Having read the listing below, repeat it exactly.

--------------------------------------------------

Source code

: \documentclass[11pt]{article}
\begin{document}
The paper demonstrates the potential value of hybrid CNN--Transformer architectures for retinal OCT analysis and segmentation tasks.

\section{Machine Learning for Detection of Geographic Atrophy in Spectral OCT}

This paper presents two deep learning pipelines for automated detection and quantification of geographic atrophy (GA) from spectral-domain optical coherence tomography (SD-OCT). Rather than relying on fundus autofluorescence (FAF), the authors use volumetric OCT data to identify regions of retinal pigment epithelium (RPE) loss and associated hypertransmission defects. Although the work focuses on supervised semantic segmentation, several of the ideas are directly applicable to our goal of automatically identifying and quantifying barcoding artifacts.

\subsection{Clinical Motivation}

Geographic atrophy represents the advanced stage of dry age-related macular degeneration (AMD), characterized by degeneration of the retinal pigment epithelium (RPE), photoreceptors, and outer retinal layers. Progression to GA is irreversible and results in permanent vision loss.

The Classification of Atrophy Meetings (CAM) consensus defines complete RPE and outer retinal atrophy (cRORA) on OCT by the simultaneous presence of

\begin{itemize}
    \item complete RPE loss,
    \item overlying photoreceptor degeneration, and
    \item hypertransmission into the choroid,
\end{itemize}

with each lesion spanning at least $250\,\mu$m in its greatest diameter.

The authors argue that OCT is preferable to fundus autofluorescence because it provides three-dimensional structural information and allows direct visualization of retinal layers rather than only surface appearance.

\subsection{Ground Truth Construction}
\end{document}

--------------------------------------------------

Response to this task>
Source code

: \documentclass[11pt]{article}
\begin{document}
The paper demonstrates the potential value of hybrid CNN--Transformer architectures for retinal OCT analysis and segmentation tasks.

\section{Machine Learning for Detection of Geographic Atrophy in Spectral OCT}

This paper presents two deep learning pipelines for automated detection and quantification of geographic atrophy (GA) from spectral-domain optical coherence tomography (SD-OCT). Rather than relying on fundus autofluorescence (FAF), the authors use volumetric OCT data to identify regions of retinal pigment epithelium (RPE) loss and associated hypertransmission defects. Although the work focuses on supervised semantic segmentation, several of the ideas are directly applicable to our goal of automatically identifying and quantifying barcoding artifacts.

\subsection{Clinical Motivation}

Geographic atrophy represents the advanced stage of dry age-related macular degeneration (AMD), characterized by degeneration of the retinal pigment epithelium (RPE), photoreceptors, and outer retinal layers. Progression to GA is irreversible and results in permanent vision loss.

The Classification of Atrophy Meetings (CAM) consensus defines complete RPE and outer retinal atrophy (cRORA) on OCT by the simultaneous presence of

\begin{itemize}
    \item complete RPE loss,
    \item overlying photoreceptor degeneration, and
    \item hypertransmission into the choroid,
\end{itemize}

with each lesion spanning at least $250\,\mu$m in its greatest diameter.

The authors argue that OCT is preferable to fundus autofluorescence because it provides three-dimensional structural information and allows direct visualization of retinal layers rather than only surface appearance.

\subsection{Ground Truth Construction}
\end{document}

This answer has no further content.